Oz signals change on uranium
There are indications of India getting uranium from Australia, the biggest depository of the yellowcake in the world, after a report commissioned on Tuesday in Tokyo by Prime Minister Kevin Rudd and his Japanese counterpart recommended some changes to the nuclear non-proliferation (NPT) regime.
There are indications of India getting uranium from Australia, the biggest depository of the yellowcake in the world, after a report commissioned on Tuesday in Tokyo by Prime Minister Kevin Rudd and his Japanese counterpart recommended some changes to the nuclear non-proliferation (NPT) regime.

The chapter on strengthening the non-proliferation disciplines outside the NPT, in the report, admits that since “nuclear armed” India, like Pakistan and Israel, is not likely to become members, efforts should be made to get their commitments in the parallel “instruments” that in turn can give them access to “nuclear materials and technology for civilian purposes on the same basis as an NPT member.”
The report adds “provided they satisfy strong objective criteria demonstrating commitment to disarmament and non-proliferation, and sign up to specific future commitments in this respect, these states should have access to nuclear materials and technology for civilian purposes on the same basis as an NPT member.
India’s position is that NPT regime is “discriminatory and flawed” and sources here see no chance in the NPT countries willing to accommodate any new members soon.
Australia has stuck to the position that it will not sell the material to any country that hasn’t ratified the NPT.
Sources here said that, however the report hasn’t taken into account the “the differentiated nuclear histories record of all the nuclear states” — an apparent reference to Pakistan’s proliferation records.

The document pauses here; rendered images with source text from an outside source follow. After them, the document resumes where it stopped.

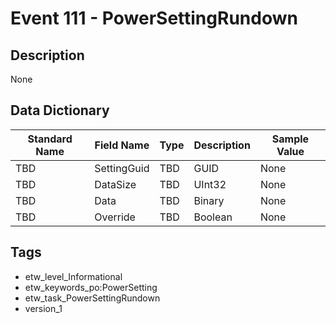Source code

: # Event 111 - PowerSettingRundown

## Description
None

## Data Dictionary
|Standard Name|Field Name|Type|Description|Sample Value|
|---|---|---|---|---|
|TBD|SettingGuid|TBD|GUID|None|None|
|TBD|DataSize|TBD|UInt32|None|None|
|TBD|Data|TBD|Binary|None|None|
|TBD|Override|TBD|Boolean|None|None|

## Tags
* etw_level_Informational
* etw_keywords_po:PowerSetting
* etw_task_PowerSettingRundown
* version_1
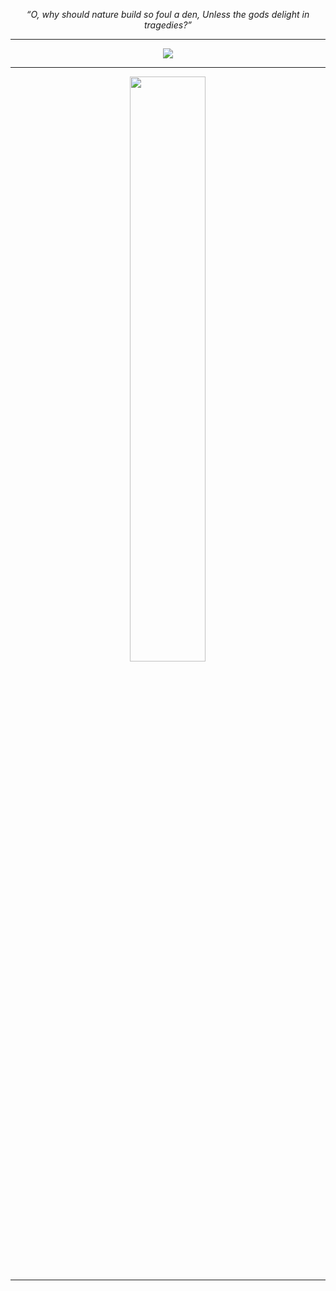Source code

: <p align="center">
  <i>“O, why should nature build so foul a den, Unless the gods delight in tragedies?”</i>
   <br><hr>
</p>



<p align="centre">
 
 <div align = "center">
   <img src="https://pbs.twimg.com/media/Fls7zEaakAIurK9?format=jpg&name=small">
 <br><hr>
  

  <a href="https://github.com/devanshbatham" title="Redirect's to Devansh's Github">
  <img width="49%" src="https://github-readme-stats.vercel.app/api?username=devanshbatham&show_icons=true&theme=radical&count_private=true" /></a>

  
  </div>

</p>

---
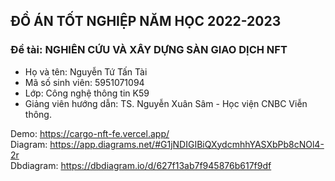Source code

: 
## ĐỒ ÁN TỐT NGHIỆP NĂM HỌC 2022-2023

### Đề tài: NGHIÊN CỨU VÀ XÂY DỰNG SÀN GIAO DỊCH NFT

- Họ và tên: Nguyễn Tứ Tấn Tài
- Mã số sinh viên: 5951071094
- Lớp: Công nghệ thông tin K59
- Giảng viên hướng dẫn: TS. Nguyễn Xuân Sâm - Học viện CNBC Viễn thông.

Demo: https://cargo-nft-fe.vercel.app/ <br />
Diagram: https://app.diagrams.net/#G1jNDIGIBiQXydcmhhYASXbPb8cNOl4-2r <br />
Dbdiagram: https://dbdiagram.io/d/627f13ab7f945876b617f9df

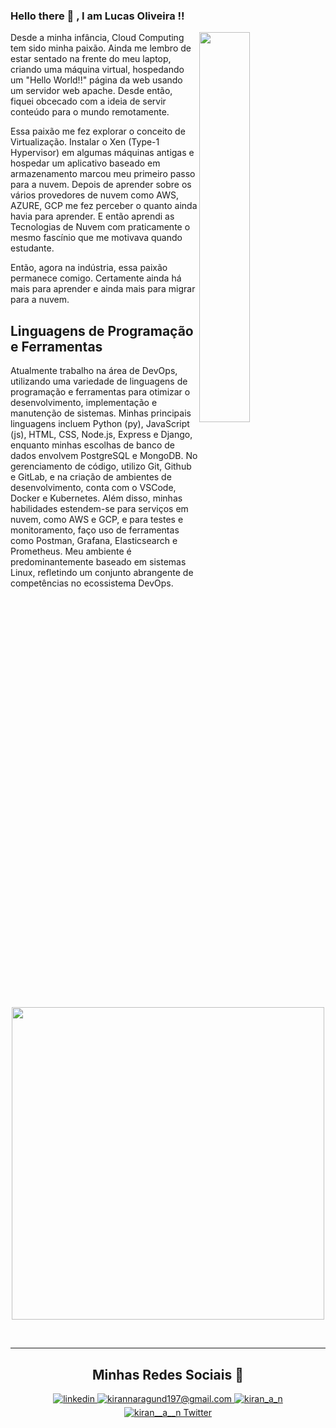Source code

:  ### Hello there 👋 ,  I am Lucas Oliveira !!
<!--Night Owl image-->
<div>
  <img align="right" width="40%" src="https://owlbertsio-resized.s3.amazonaws.com/Popper.psd.full.png">
</div>

Desde a minha infância, Cloud Computing tem sido minha paixão. Ainda me lembro de estar sentado na frente do meu laptop, criando uma máquina virtual, hospedando um "Hello World!!" página da web usando um servidor web apache. Desde então, fiquei obcecado com a ideia de servir conteúdo para o mundo remotamente.

Essa paixão me fez explorar o conceito de Virtualização. Instalar o Xen (Type-1 Hypervisor) em algumas máquinas antigas e hospedar um aplicativo baseado em armazenamento marcou meu primeiro passo para a nuvem. Depois de aprender sobre os vários provedores de nuvem como AWS, AZURE, GCP me fez perceber o quanto ainda havia para aprender. E então aprendi as Tecnologias de Nuvem com praticamente o mesmo fascínio que me motivava quando estudante.

Então, agora na indústria, essa paixão permanece comigo. Certamente ainda há mais para aprender e ainda mais para migrar para a nuvem.

<!--Languages and Tools Section-->       
<h2 align="left">Linguagens de Programação e Ferramentas</h2>
<p align="left">Atualmente trabalho na área de DevOps, utilizando uma variedade de linguagens de programação e ferramentas para otimizar o desenvolvimento, implementação e manutenção de sistemas. Minhas principais linguagens incluem Python (py), JavaScript (js), HTML, CSS, Node.js, Express e Django, enquanto minhas escolhas de banco de dados envolvem PostgreSQL e MongoDB. No gerenciamento de código, utilizo Git, Github e GitLab, e na criação de ambientes de desenvolvimento, conta com o VSCode, Docker e Kubernetes. Além disso, minhas habilidades estendem-se para serviços em nuvem, como AWS e GCP, e para testes e monitoramento, faço uso de ferramentas como Postman, Grafana, Elasticsearch e Prometheus. Meu ambiente é predominantemente baseado em sistemas Linux, refletindo um conjunto abrangente de competências no ecossistema DevOps.</p>
<p align="center">
<img width="500px" src="https://skillicons.dev/icons?i=py,js,html,css,nodejs,express,django,md,postgres,mongo,git,gitlab,vscode,docker,kubernetes,aws,gcp,postman,grafana,elasticsearch,prometheus,linux&perline=10" />
</p>
<br />

---

<h2 align="center">Minhas Redes Sociais 🤝 </h2>
<div align="center">
 <a href="https://www.linkedin.com/in/luksjobs/" target="_blank">
<img src=https://img.shields.io/badge/linkedin-%231E77B5.svg?&style=for-the-badge&logo=linkedin&logoColor=white alt=linkedin style="margin-bottom: 5px;" />
</a>
  
<a href="mailto:luksjobs@live.com" target="_blank">
<img src="https://img.shields.io/badge/Gmail-D14836?style=for-the-badge&logo=gmail&logoColor=white" alt=kirannaragund197@gmail.com mail style="margin-bottom: 5px;" />
</a>

<a href="https://www.instagram.com/luksjj" target="_blank">
<img src=https://img.shields.io/badge/Instagram-E4405F?style=for-the-badge&logo=instagram&logoColor=white alt=kiran_a_n Instagram style="margin-bottom: 5px;" />
</a>

<a href="https://twitter.com/luksjobs" target="_blank">
<img src="https://img.shields.io/badge/Twitter-1DA1F2?style=for-the-badge&logo=twitter&logoColor=white" alt="kiran__a__n Twitter" style="margin-bottom: 5px;" />
</a>
</div>
<br/>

“The advocacy of non-proliferation disciplines for non-NPT states also ignores India’s existing commitments and responsible behaviour in comparison with the NPT five and Pakistan”.
Sources say experts in Australia have viewed this as an indication of India getting uranium from their country, and it is being reported in the Australian media after the commissioning of the report.
“…It’s a call that the Australian government has to take as our commitments to non-proliferation is well-known,” sources said.
“I think it’s pretty self-evident that the ban on supplying uranium to India is a lost cause,” commission co-chairman and former Australian foreign minister Gareth Evans was quoted as saying by the The Age.
The International Commission on Nuclear Non-proliferation and Disarmament is a joint initiative of the Australian and Japanese governments.